◆ **What you will do**
Please copy the data below exactly; none of the pictures in it belong in the copy.

(Collection entries)

::::::::::

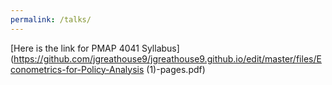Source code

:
 ```yaml
---
permalink: /talks/
---
```


[Here is the link for PMAP 4041 Syllabus](https://github.com/jgreathouse9/jgreathouse9.github.io/edit/master/files/Econometrics-for-Policy-Analysis (1)-pages.pdf)

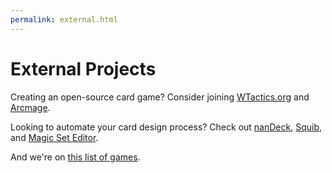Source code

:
 ```yaml
---
permalink: external.html
---
```


# External Projects
 
Creating an open-source card game? Consider joining [WTactics.org](http://wtactics.org/) and [Arcmage](https://arcmage.org/).

Looking to automate your card design process? Check out [nanDeck](http://www.nand.it/nandeck/), [Squib](http://squib.rocks/), and [Magic Set Editor](https://magicseteditor.boards.net/).

And we're on [this list of games](https://gameskeys.net/insanely-addictive-iphone-games-to-play-when-youre-bored/).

::::::::::

◆ **Answer for this exercise**
Source code

:
 ```yaml
---
permalink: /talks/
---
```


[Here is the link for PMAP 4041 Syllabus](https://github.com/jgreathouse9/jgreathouse9.github.io/edit/master/files/Econometrics-for-Policy-Analysis (1)-pages.pdf)

Source code

:
 ```yaml
---
permalink: external.html
---
```


# External Projects
 
Creating an open-source card game? Consider joining [WTactics.org](http://wtactics.org/) and [Arcmage](https://arcmage.org/).

Looking to automate your card design process? Check out [nanDeck](http://www.nand.it/nandeck/), [Squib](http://squib.rocks/), and [Magic Set Editor](https://magicseteditor.boards.net/).

And we're on [this list of games](https://gameskeys.net/insanely-addictive-iphone-games-to-play-when-youre-bored/).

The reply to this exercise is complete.